Here’s Why It’s Good For a Consultant to Tell the Employees How Much He Makes

I swear I had decided to write this before reading Pam Slim’s latest post about earning more by working less. But her thoughts dovetail so perfectly with mine.

Recently, the hiring manager at a client company reluctantly agreed to my rate. But he asked me please not to say anything to the other people on the team, because there are some working for a third that. It’s a great feeling, by the way, if it’s never happened to you. (A third? You couldn’t get me to sneeze for that much.) I had no objection to keeping my rate secret, since it is standard procedure. But that got me to thinking.

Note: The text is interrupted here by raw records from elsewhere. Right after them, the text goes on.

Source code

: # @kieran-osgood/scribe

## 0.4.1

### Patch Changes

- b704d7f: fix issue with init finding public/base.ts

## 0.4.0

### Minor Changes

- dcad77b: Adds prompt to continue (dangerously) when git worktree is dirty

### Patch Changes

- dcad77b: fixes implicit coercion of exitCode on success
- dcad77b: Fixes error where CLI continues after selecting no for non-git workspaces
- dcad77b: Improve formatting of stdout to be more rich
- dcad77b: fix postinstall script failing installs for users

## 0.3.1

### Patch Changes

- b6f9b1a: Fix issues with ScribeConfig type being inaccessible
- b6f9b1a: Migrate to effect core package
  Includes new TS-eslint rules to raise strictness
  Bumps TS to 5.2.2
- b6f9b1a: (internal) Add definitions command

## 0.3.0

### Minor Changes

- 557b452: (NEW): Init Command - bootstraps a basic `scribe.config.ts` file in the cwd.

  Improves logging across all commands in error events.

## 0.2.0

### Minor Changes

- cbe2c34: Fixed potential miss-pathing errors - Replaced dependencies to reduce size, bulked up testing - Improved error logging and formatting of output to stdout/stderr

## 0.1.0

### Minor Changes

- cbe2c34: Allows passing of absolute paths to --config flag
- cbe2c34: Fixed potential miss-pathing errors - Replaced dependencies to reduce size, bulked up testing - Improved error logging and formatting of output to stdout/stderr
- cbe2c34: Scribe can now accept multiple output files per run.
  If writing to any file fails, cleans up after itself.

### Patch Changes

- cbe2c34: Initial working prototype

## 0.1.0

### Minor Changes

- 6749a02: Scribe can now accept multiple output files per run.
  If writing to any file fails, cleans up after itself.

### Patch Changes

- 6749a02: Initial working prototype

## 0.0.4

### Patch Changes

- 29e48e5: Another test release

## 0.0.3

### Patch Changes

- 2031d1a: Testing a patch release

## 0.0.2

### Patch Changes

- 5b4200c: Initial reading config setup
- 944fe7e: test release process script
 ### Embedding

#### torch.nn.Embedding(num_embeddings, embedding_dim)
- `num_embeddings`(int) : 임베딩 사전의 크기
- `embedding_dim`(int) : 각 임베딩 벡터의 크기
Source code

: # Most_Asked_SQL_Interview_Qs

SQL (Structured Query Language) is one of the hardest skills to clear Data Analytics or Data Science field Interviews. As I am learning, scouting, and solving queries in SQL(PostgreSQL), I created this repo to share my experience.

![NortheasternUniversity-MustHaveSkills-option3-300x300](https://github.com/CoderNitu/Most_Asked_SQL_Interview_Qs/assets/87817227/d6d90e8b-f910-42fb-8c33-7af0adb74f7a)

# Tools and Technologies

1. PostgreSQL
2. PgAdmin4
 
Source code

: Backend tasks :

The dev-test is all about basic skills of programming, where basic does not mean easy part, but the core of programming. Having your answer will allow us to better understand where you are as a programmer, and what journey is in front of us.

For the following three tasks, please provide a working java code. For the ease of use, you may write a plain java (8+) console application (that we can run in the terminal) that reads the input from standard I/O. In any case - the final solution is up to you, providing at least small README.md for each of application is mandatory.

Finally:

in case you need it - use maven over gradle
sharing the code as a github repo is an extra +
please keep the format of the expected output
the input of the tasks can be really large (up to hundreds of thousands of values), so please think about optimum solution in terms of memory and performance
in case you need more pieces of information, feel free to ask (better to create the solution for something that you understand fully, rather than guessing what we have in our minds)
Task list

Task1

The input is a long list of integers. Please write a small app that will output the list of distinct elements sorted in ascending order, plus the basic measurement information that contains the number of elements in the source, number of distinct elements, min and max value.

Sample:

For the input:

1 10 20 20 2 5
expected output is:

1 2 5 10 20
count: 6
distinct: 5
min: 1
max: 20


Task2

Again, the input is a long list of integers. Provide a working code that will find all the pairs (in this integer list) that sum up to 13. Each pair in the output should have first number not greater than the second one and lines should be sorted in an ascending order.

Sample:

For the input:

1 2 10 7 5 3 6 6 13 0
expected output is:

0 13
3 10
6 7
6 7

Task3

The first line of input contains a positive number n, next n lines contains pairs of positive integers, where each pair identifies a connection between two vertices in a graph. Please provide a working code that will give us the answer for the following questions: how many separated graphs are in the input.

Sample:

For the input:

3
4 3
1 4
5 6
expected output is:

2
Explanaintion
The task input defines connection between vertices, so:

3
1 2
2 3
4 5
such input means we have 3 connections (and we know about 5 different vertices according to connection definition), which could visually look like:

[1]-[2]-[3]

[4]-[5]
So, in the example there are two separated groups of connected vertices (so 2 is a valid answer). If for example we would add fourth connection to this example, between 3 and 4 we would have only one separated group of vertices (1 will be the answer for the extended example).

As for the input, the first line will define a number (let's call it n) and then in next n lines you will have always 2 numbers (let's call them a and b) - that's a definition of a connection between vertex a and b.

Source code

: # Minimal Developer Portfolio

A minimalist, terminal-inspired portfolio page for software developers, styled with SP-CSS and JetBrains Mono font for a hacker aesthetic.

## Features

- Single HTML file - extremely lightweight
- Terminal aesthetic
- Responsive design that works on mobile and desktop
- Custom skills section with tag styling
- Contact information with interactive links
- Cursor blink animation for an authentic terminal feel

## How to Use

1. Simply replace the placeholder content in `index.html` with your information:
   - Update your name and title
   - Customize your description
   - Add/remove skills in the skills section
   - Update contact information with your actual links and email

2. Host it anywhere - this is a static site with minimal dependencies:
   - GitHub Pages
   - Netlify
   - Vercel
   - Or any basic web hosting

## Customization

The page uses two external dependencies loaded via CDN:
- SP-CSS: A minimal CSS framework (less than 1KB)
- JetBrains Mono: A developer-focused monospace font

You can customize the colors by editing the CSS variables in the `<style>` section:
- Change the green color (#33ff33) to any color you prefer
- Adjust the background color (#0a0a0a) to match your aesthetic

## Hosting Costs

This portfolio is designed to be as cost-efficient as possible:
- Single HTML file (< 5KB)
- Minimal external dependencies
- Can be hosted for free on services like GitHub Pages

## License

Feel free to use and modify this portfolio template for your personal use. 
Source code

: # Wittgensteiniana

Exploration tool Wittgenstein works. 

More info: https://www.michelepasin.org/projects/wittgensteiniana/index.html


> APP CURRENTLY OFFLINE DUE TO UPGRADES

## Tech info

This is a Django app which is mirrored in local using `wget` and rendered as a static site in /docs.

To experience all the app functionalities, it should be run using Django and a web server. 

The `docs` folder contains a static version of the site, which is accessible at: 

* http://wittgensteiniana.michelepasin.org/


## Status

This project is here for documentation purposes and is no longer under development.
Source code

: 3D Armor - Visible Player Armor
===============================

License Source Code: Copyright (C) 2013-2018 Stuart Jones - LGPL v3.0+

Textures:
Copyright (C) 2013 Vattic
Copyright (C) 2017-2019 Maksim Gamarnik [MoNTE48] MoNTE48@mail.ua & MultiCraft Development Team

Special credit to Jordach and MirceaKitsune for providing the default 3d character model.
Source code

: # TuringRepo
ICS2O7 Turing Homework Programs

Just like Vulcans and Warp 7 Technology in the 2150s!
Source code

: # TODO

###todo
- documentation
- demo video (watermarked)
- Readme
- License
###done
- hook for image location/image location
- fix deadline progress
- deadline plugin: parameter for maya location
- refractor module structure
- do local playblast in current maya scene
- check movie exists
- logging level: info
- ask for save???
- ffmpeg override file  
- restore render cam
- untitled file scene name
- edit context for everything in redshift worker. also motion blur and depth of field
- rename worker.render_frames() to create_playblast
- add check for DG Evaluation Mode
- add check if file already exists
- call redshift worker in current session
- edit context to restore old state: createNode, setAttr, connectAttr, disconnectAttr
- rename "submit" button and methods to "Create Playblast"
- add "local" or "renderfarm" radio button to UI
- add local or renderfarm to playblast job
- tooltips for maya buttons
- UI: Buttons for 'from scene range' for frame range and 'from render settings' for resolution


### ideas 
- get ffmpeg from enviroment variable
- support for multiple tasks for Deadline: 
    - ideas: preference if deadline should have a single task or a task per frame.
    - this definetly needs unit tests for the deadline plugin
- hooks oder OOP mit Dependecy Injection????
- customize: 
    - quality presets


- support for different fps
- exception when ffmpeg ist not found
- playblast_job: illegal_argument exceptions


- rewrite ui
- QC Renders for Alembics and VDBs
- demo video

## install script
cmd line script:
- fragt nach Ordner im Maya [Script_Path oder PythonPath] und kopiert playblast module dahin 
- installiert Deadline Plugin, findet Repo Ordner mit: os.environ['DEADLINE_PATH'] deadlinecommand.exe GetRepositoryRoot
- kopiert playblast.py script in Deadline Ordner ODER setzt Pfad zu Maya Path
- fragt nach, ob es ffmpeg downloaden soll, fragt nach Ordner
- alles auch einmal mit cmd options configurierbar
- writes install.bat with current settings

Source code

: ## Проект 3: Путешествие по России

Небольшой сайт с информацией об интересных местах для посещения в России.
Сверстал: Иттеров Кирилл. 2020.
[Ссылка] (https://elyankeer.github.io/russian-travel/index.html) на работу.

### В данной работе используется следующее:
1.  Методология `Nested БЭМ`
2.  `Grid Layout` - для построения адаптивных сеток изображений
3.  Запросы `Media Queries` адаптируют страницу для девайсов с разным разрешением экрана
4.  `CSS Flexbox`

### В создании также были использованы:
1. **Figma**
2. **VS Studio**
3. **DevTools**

One of the biggest problems I encounter is that once I’m working for a client, people on the team throw tons of work my way. They figure, I’m there; why not get me to help them. You might not think this is a problem. I mean, when I don’t know where my next paycheck is coming, you’d think I’d be happy for any hours I can get.

But that’s just the problem. Pam has it exactly right:

We easily fall prey to the outdated notion that more work = more money. In reality, doing the right things will lead us to more money, more free time and more satisfaction, if that is what we desire. A lot of the work activities we spend our time doing are either:

  • Unnecessary
  • Low value
  • Low priority
  • “Delegate-able” as in someone else could do them better, cheaper and faster

Remember, 80% of the results you achieve come from 20% of the work you do. What if you could do only that 20%, but do it 5 times over? You’d achieve 80% * 5 = 400% of what you do now. Or better yet, you could work half as much… and still accomplish twice as much. Doing more work is not the way to financial independence. Doing less work is the way… as long as you cut out the right 80%. That’s the trick.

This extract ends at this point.